The Southern Regional ActionCamp is one of four such camps taking place around the country this year.  The events are coordinated by the Advancement Project, in partnership with the Alliance for Educational Justice, Dignity in Schools Campaign, the Labor/Community Strategy Center, Padres & Jovenes Unidos, Youth United for Change, and local partners.

The overarching goal of the meeting was to connect participants with other youth and adults working to protect the right to an education. According to Advancement Project materials from the ActionCamp,

“The overuse of harsh zero-tolerance measures, police, and juvenile courts in addressing school disciplinary issues has led to the needless pushout and criminalization of countless youth across America. In response, a growing national movement has emerged to dismantle the School-to-Prison Pipeline. This grassroots-led effort has already achieved important victories, and the momentum for change is building, but there is much more to be done.”

Collaborative sessions included workshops on winning local campaigns, strategic communications, and movement-building. The conference was notable for the student leadership of workshops where the youth explained their accomplishments in reforming discipline polices and offered the tools they used in their work. Young people from the Dignity in Schools Campaign, Padres and Jovenes Unidos and Youth United for Change were among those leading workshops.

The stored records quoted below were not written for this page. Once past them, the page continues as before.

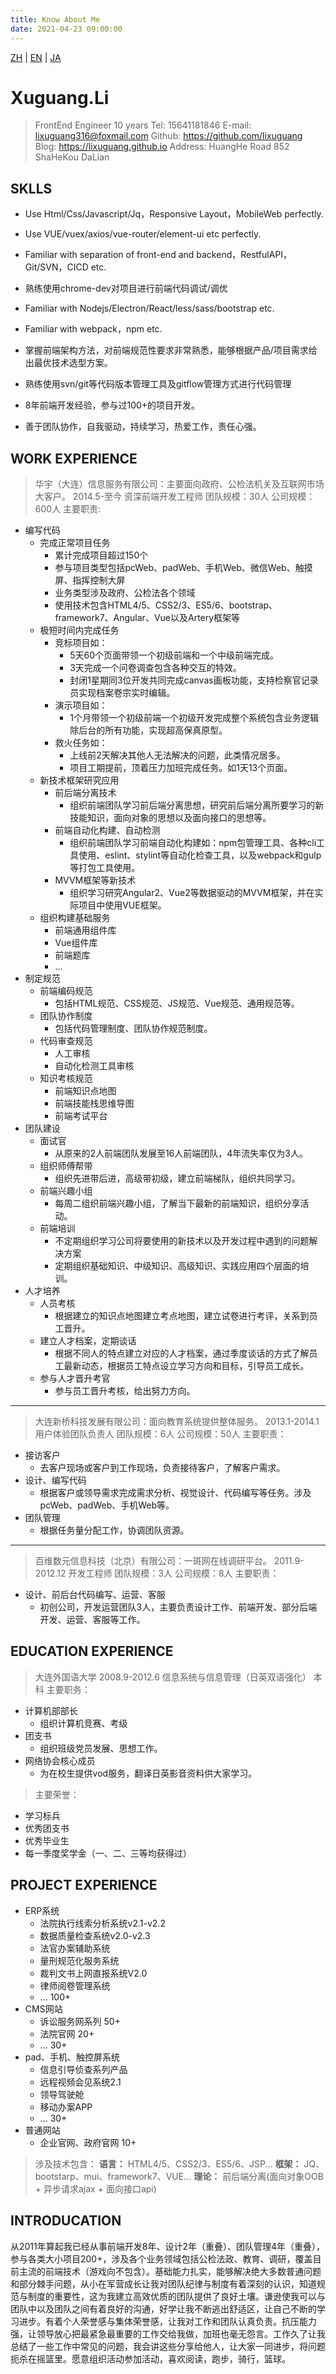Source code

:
 ```yaml
---
title: Know About Me
date: 2021-04-23 09:00:00
---
```

[ZH](../../about) | [EN](../../en/about)  | [JA](../../ja/about)
# Xuguang.Li
> FrontEnd Engineer 10 years
> Tel: 15641181846
> E-mail: lixuguang316@foxmail.com
> Github: https://github.com/lixuguang
> Blog: https://lixuguang.github.io
> Address: HuangHe Road 852 ShaHeKou DaLian


## SKLLS
- Use Html/Css/Javascript/Jq，Responsive Layout，MobileWeb perfectly.
- Use VUE/vuex/axios/vue-router/element-ui etc perfectly.
- Familiar with separation of front-end and backend，RestfulAPI，Git/SVN，CICD etc.
- 熟练使用chrome-dev对项目进行前端代码调试/调优
- Familiar with Nodejs/Electron/React/less/sass/bootstrap etc.
- Familiar with webpack，npm etc.
- 掌握前端架构方法，对前端规范性要求非常熟悉，能够根据产品/项目需求给出最优技术选型方案。
- 熟练使用svn/git等代码版本管理工具及gitflow管理方式进行代码管理

- 8年前端开发经验，参与过100+的项目开发。
- 善于团队协作，自我驱动，持续学习，热爱工作，责任心强。


## WORK EXPERIENCE
> 华宇（大连）信息服务有限公司：主要面向政府、公检法机关及互联网市场大客户。
> 2014.5-至今
> 资深前端开发工程师 团队规模：30人 公司规模：600人
> 主要职责: 
- 编写代码
  - 完成正常项目任务
    - 累计完成项目超过150个
    - 参与项目类型包括pcWeb、padWeb、手机Web、微信Web、触摸屏、指挥控制大屏
    - 业务类型涉及政府、公检法各个领域
    - 使用技术包含HTML4/5、CSS2/3、ES5/6、bootstrap、framework7、Angular、Vue以及Artery框架等
  - 极短时间内完成任务
    - 竞标项目如：
      - 5天60个页面带领一个初级前端和一个中级前端完成。
      - 3天完成一个问卷调查包含各种交互的特效。
      - 封闭1星期同3位开发共同完成canvas画板功能，支持检察官记录员实现档案卷宗实时编辑。
    - 演示项目如：
      - 1个月带领一个初级前端一个初级开发完成整个系统包含业务逻辑除后台的所有功能，实现超高保真原型。
    - 救火任务如：
      - 上线前2天解决其他人无法解决的问题，此类情况居多。
      - 项目工期提前，顶着压力加班完成任务。如1天13个页面。
  - 新技术框架研究应用
    - 前后端分离技术
      - 组织前端团队学习前后端分离思想，研究前后端分离所要学习的新技能知识，面向对象的思想以及面向接口的思想等。
    - 前端自动化构建、自动检测
      - 组织前端团队学习前端自动化构建如：npm包管理工具、各种cli工具使用、eslint、stylint等自动化检查工具，以及webpack和gulp等打包工具使用。
    - MVVM框架等新技术
      - 组织学习研究Angular2、Vue2等数据驱动的MVVM框架，并在实际项目中使用VUE框架。
  - 组织构建基础服务
    - 前端通用组件库
    - Vue组件库
    - 前端题库
    - ...
- 制定规范
  - 前端编码规范
    - 包括HTML规范、CSS规范、JS规范、Vue规范、通用规范等。
  - 团队协作制度
    - 包括代码管理制度、团队协作规范制度。
  - 代码审查规范
    - 人工审核
    - 自动化检测工具审核
  - 知识考核规范
    - 前端知识点地图
    - 前端技能栈思维导图
    - 前端考试平台
- 团队建设
  - 面试官
    - 从原来的2人前端团队发展至16人前端团队，4年流失率仅为3人。
  - 组织师傅帮带
    - 组织先进带后进，高级带初级，建立前端梯队，组织共同学习。
  - 前端兴趣小组
    - 每周二组织前端兴趣小组，了解当下最新的前端知识，组织分享活动。
  - 前端培训
    - 不定期组织学习公司将要使用的新技术以及开发过程中遇到的问题解决方案
    - 定期组织基础知识、中级知识、高级知识、实践应用四个层面的培训。
- 人才培养
  - 人员考核
    - 根据建立的知识点地图建立考点地图，建立试卷进行考评，关系到员工晋升。
  - 建立人才档案，定期谈话
    - 根据不同人的特点建立对应的人才档案，通过季度谈话的方式了解员工最新动态，根据员工特点设立学习方向和目标，引导员工成长。
  - 参与人才晋升考官
    - 参与员工晋升考核，给出努力方向。
---
> 大连新桥科技发展有限公司：面向教育系统提供整体服务。
> 2013.1-2014.1
> 用户体验团队负责人 团队规模：6人 公司规模：50人
> 主要职责：
- 接访客户
  - 去客户现场或客户到工作现场，负责接待客户，了解客户需求。
- 设计、编写代码
  - 根据客户或领导需求完成需求分析、视觉设计、代码编写等任务。涉及pcWeb、padWeb、手机Web等。
- 团队管理
  - 根据任务量分配工作，协调团队资源。
---
> 百维数元信息科技（北京）有限公司：一斑网在线调研平台。
> 2011.9-2012.12
> 开发工程师 团队规模：3人 公司规模：8人
> 主要职责：
- 设计、前后台代码编写、运营、客服
  - 初创公司，开发运营团队3人，主要负责设计工作、前端开发、部分后端开发、运营、客服等工作。


## EDUCATION EXPERIENCE
> 大连外国语大学
> 2008.9-2012.6
> 信息系统与信息管理（日英双语强化）
> 本科
> 主要职务：
  - 计算机部部长
    - 组织计算机竞赛、考级
  - 团支书
    - 组织班级党员发展、思想工作。
  - 网络协会核心成员
    - 为在校生提供vod服务，翻译日英影音资料供大家学习。
> 主要荣誉：
  - 学习标兵
  - 优秀团支书
  - 优秀毕业生
  - 每一季度奖学金（一、二、三等均获得过）


## PROJECT EXPERIENCE
- ERP系统
  - 法院执行线索分析系统v2.1-v2.2
  - 数据质量检查系统v2.0-v2.3
  - 法官办案辅助系统
  - 量刑规范化服务系统
  - 裁判文书上网直报系统V2.0
  - 律师阅卷管理系统
  - ... 100+
- CMS网站
  - 诉讼服务网系列 50+
  - 法院官网 20+
  - ... 30+
- pad、手机、触控屏系统
  - 信息引导侦查系列产品
  - 远程视频会见系统2.1
  - 领导驾驶舱
  - 移动办案APP
  - ... 30+
- 普通网站
  - 企业官网、政府官网 10+
  
> 涉及技术包含：
**语言：**
HTML4/5、CSS2/3、ES5/6、JSP...
**框架：**
JQ、bootstarp、mui、framework7、VUE...
**理论：**
前后端分离(面向对象OOB + 异步请求ajax + 面向接口api)


## INTRODUCATION
从2011年算起我已经从事前端开发8年、设计2年（重叠）、团队管理4年（重叠），参与各类大小项目200+，涉及各个业务领域包括公检法政、教育、调研，覆盖目前主流的前端技术（游戏向不包含）。基础能力扎实，能够解决绝大多数普通问题和部分棘手问题，从小在军营成长让我对团队纪律与制度有着深刻的认识，知道规范与制度的重要性，这为我建立高效优质的团队提供了良好土壤。谦逊使我可以与团队中以及团队之间有着良好的沟通，好学让我不断逃出舒适区，让自己不断的学习进步。有着个人荣誉感与集体荣誉感，让我对工作和团队认真负责。抗压能力强，让领导放心把最紧急最重要的工作交给我做，加班也毫无怨言。工作久了让我总结了一些工作中常见的问题，我会讲这些分享给他人，让大家一同进步，将问题扼杀在摇篮里。愿意组织活动参加活动，喜欢阅读，跑步，骑行，篮球。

Padres and Jovenes Unidos (Parents and Youth United) from Denver, Colorado challenged participants to engage in power analysis to analyze the positions and roles of stakeholders on issues to better strategize for change. These young people have not only effected major reforms to district school discipline policies in Denver but are now working at the state level for similar changes for all schools in Colorado. See this month’s related story on their work, “School Discipline Reform Underway in Colorado.”

On the last day of the ActionCamp, about thirty people from North Carolina gathered to discuss next steps. The discussion was facilitated by Brandi Bynum of the North Carolina Advocates for Children and by Anthony Clark, Chairperson of the NCREWG. The group decided that the next concrete step in the state should be to circulate a petition in support of the “Raise the Age” campaign being led by Action for Children. North Carolina and New York are the only two states in the country that still allow young people under the age of 18 to be automatically processed into the adult criminal justice system instead of the juvenile system. Members of NCREWG are actively gathering names for the “Raise the Age” campaign.

Offering some final thoughts on the ActionCamp, Anthony Clark said, “The conference was an awe-inspiring, educational event. It was great to see so many young people take charge and demonstrate they have the skill and ability to lead the way on the School-to-Prison Pipeline issue.”